Start of Block
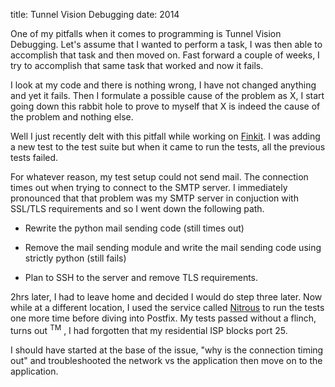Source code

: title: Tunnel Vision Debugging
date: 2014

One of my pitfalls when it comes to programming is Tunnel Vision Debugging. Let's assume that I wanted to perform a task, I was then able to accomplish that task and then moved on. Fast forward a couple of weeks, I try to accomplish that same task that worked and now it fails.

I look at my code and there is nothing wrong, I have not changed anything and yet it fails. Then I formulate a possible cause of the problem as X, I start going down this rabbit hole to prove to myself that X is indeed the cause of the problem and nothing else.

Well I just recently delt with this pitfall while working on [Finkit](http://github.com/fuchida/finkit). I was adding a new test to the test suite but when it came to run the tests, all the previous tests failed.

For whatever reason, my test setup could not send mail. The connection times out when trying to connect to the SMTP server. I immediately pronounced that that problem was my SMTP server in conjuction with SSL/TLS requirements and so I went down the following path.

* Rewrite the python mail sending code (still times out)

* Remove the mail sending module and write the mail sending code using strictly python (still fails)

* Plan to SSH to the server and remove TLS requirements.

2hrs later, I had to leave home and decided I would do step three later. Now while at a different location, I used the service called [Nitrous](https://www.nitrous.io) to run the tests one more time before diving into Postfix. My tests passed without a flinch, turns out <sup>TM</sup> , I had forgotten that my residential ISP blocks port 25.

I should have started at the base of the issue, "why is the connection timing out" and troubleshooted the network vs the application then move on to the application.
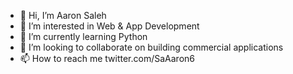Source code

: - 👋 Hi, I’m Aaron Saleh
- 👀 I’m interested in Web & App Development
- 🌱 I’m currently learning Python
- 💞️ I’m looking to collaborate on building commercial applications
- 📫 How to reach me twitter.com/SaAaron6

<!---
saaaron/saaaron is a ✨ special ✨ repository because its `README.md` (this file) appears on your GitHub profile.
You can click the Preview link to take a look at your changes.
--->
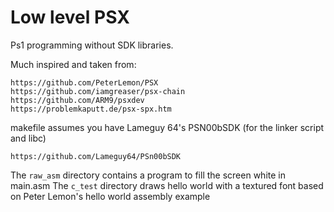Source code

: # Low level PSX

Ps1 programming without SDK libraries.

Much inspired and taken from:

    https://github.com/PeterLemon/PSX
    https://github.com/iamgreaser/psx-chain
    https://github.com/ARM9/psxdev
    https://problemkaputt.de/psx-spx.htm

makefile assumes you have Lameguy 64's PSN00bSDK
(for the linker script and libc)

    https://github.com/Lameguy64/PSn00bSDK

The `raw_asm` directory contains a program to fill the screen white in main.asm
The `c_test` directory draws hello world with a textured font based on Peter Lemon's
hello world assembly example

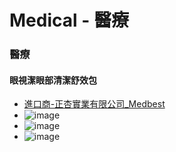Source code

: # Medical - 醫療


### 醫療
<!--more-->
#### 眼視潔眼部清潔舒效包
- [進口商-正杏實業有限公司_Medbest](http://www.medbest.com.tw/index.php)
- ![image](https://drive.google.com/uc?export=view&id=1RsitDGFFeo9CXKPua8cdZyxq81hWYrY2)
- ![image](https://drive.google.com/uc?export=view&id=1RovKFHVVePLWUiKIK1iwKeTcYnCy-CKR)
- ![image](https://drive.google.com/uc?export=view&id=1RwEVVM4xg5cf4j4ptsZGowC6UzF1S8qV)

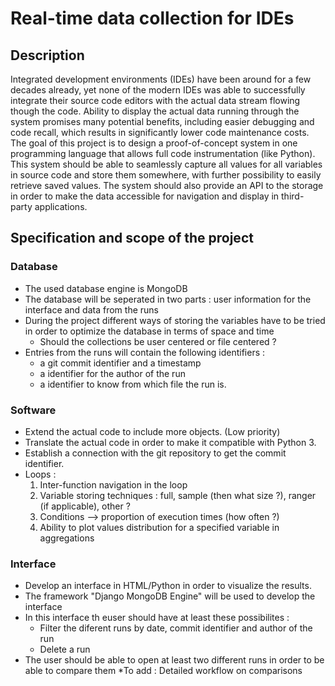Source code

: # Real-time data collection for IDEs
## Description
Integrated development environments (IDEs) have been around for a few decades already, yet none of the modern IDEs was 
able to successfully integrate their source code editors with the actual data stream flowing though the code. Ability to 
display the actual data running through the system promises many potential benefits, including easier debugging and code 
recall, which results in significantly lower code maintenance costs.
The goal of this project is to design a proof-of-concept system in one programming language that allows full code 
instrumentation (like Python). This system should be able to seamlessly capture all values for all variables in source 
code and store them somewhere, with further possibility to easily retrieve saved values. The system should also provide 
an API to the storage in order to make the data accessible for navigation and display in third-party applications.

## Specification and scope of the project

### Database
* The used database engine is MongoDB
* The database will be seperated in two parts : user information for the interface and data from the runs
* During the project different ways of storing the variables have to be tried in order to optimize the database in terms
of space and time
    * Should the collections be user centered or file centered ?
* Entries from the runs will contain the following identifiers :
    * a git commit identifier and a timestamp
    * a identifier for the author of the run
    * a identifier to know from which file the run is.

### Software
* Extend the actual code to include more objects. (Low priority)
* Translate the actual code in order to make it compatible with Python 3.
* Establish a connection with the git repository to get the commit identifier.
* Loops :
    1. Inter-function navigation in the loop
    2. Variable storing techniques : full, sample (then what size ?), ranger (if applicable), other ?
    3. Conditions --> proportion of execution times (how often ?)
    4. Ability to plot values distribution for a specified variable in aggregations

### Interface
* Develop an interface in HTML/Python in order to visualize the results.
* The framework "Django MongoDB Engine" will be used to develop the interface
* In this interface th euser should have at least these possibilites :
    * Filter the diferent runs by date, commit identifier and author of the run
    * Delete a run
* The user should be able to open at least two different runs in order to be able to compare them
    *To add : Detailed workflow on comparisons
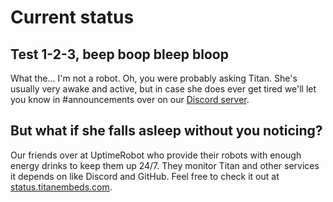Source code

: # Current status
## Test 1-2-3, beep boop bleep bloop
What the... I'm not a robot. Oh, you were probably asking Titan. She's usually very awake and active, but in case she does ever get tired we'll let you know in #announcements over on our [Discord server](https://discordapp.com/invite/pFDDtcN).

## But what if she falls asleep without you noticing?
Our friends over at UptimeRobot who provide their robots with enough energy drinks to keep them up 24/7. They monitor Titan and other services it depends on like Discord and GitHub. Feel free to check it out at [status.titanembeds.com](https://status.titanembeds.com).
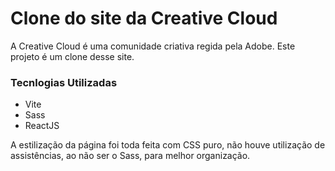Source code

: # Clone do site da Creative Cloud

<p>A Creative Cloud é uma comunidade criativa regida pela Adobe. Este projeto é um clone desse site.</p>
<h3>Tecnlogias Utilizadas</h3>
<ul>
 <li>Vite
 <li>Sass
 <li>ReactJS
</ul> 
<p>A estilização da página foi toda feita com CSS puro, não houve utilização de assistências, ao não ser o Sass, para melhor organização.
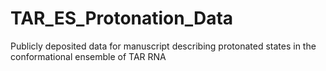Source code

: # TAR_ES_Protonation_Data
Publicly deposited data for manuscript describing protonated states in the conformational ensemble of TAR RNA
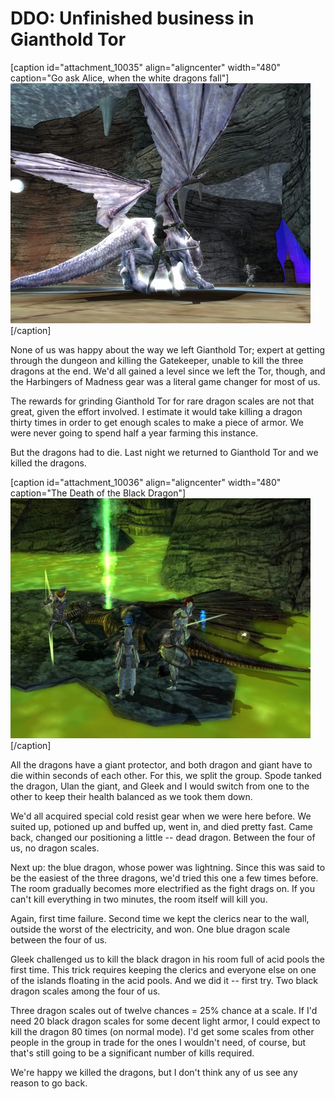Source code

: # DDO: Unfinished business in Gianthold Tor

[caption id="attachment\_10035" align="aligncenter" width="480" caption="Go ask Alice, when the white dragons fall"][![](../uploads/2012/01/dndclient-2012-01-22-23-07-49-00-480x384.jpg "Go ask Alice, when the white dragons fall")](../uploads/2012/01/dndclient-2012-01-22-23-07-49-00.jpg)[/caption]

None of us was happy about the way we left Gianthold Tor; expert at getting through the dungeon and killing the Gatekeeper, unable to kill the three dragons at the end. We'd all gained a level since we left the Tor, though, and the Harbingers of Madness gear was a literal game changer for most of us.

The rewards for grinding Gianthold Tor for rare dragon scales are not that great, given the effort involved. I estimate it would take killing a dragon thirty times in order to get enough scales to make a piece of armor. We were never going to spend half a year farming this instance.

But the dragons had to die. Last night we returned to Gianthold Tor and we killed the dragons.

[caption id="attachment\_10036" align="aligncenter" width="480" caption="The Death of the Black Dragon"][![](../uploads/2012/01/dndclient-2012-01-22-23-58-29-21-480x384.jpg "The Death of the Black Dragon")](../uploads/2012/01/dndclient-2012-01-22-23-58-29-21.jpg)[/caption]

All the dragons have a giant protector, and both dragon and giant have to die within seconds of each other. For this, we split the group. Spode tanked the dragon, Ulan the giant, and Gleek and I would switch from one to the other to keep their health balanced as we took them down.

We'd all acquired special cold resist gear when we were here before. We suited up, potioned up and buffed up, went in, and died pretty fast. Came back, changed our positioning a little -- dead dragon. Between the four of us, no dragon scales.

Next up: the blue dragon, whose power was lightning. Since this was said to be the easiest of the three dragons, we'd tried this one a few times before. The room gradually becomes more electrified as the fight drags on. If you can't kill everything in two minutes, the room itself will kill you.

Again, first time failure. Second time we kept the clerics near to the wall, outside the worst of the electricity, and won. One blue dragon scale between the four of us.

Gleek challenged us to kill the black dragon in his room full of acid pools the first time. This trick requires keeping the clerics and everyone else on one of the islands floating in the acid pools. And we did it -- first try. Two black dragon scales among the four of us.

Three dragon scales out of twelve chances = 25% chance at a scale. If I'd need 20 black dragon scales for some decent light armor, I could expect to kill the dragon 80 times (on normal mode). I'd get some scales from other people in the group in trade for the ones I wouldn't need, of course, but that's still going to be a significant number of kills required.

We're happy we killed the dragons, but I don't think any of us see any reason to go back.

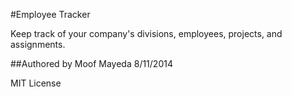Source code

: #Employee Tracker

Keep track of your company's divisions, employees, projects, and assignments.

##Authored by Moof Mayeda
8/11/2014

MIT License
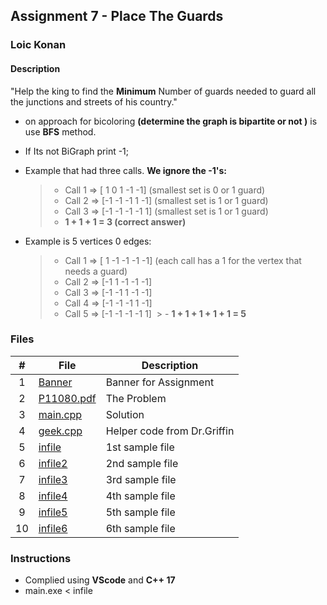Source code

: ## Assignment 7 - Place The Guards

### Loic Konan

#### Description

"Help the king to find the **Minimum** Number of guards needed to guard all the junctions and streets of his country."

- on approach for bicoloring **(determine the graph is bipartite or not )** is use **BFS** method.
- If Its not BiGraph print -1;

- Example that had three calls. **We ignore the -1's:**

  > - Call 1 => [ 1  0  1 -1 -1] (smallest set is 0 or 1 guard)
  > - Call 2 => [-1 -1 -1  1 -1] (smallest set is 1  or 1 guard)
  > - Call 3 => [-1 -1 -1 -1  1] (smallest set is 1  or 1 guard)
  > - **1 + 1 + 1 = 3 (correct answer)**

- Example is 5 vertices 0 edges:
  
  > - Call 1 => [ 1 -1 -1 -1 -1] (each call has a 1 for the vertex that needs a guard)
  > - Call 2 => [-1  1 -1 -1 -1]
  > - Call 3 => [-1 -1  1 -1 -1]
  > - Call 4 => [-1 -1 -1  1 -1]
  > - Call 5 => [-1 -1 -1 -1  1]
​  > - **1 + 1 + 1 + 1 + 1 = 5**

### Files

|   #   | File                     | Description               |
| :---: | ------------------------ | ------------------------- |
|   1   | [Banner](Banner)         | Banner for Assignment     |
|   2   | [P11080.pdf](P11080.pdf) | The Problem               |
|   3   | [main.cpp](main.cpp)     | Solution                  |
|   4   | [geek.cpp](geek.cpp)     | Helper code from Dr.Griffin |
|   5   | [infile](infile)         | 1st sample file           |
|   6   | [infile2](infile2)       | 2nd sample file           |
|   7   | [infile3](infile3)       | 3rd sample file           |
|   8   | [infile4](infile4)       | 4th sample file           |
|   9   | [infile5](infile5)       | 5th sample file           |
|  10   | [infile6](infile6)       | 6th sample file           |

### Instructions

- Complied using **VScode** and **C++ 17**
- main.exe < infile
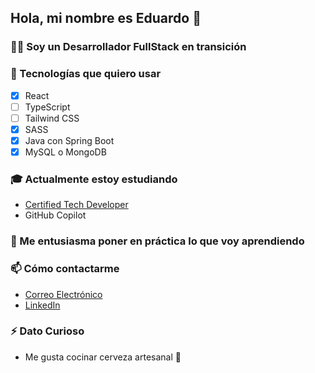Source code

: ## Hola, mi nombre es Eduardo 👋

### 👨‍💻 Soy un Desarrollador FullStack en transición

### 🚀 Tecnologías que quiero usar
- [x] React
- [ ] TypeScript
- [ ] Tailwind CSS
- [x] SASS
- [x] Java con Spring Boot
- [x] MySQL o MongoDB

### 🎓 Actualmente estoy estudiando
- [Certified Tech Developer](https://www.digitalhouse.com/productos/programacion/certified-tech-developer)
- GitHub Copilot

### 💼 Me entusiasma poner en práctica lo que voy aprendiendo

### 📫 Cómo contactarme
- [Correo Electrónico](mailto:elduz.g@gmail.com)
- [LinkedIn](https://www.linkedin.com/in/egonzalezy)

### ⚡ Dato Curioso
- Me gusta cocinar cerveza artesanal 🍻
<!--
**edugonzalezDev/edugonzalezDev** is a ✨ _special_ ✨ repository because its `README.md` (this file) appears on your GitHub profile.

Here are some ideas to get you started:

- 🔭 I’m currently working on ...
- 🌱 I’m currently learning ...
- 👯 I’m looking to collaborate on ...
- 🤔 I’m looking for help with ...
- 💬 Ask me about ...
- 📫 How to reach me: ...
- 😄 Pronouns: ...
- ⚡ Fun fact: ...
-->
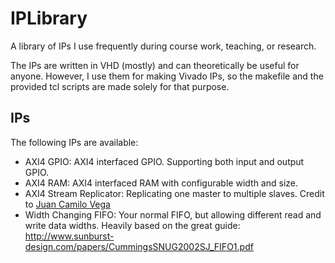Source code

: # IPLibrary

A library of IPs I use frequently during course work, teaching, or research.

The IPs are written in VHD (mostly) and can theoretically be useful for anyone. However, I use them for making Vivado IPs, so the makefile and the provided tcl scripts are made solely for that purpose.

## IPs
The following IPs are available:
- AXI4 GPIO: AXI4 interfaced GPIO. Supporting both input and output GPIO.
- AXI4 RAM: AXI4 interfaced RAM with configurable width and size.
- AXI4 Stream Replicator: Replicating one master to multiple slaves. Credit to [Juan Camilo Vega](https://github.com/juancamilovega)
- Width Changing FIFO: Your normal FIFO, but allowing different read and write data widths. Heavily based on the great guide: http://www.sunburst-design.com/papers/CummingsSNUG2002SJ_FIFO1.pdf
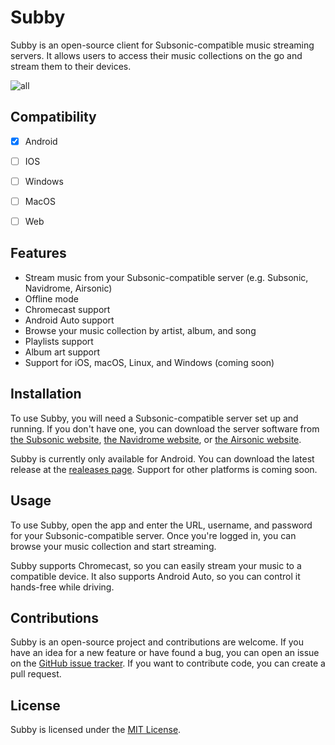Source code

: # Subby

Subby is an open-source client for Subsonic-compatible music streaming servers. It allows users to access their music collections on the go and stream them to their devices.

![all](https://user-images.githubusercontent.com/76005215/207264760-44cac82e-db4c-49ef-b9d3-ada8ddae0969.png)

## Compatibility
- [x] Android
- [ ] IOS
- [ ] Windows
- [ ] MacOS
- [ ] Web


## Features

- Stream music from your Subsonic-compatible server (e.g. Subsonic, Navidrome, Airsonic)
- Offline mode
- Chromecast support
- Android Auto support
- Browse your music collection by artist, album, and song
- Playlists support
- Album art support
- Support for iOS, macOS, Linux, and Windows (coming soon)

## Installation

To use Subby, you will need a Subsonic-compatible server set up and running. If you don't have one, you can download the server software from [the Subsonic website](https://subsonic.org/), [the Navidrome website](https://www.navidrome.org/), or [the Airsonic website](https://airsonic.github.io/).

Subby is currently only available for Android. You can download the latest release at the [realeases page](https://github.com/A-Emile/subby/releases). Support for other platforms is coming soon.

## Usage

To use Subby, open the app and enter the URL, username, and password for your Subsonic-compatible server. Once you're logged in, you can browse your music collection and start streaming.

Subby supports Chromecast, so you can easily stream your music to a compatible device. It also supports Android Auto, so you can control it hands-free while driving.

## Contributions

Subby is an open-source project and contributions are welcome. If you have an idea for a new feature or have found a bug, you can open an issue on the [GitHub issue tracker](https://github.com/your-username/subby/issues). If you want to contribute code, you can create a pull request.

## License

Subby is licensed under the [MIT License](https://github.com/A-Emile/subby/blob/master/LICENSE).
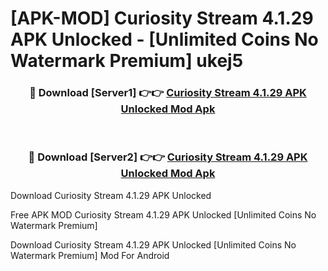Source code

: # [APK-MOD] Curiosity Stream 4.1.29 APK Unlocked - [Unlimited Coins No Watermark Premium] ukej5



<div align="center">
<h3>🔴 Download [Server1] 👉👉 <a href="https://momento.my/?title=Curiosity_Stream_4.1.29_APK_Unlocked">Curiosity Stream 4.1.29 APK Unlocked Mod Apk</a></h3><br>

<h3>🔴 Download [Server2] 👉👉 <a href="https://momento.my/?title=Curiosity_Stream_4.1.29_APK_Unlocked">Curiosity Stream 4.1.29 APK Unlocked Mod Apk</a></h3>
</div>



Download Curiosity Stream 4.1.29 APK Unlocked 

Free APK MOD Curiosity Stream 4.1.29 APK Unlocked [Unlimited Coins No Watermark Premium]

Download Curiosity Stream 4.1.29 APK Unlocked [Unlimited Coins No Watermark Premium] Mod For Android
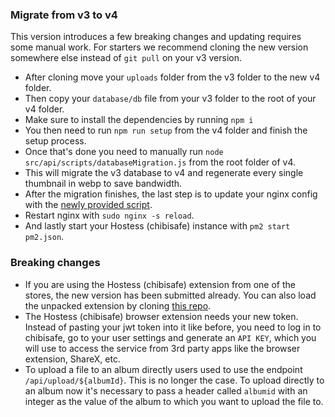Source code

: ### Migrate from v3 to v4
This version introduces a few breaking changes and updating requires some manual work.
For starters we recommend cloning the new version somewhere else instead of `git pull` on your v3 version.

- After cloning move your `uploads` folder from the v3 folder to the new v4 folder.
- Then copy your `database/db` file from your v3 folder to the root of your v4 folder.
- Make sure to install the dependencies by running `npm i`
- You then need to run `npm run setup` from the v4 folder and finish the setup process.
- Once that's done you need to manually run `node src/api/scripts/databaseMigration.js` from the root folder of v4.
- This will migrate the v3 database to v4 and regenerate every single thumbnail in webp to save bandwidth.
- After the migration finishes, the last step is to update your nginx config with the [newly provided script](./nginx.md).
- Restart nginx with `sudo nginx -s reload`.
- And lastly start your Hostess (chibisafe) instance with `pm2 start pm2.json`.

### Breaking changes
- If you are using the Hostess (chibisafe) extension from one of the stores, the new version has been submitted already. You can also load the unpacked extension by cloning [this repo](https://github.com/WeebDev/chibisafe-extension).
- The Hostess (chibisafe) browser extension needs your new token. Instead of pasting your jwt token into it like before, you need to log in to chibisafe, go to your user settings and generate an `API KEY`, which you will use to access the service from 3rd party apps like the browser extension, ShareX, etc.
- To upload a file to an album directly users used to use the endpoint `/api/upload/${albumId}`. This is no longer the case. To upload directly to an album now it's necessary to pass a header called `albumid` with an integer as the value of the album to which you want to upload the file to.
End of Block
ACTION ITEM – Beginning with the line that has "- Playlists support" and ending with the line that has "To use Subby, you", set down the lines above exactly and include no others.

YOUR SOLUTION –
- Playlists support
- Album art support
- Support for iOS, macOS, Linux, and Windows (coming soon)

## Installation

To use Subby, you will need a Subsonic-compatible server set up and running. If you don't have one, you can download the server software from [the Subsonic website](https://subsonic.org/), [the Navidrome website](https://www.navidrome.org/), or [the Airsonic website](https://airsonic.github.io/).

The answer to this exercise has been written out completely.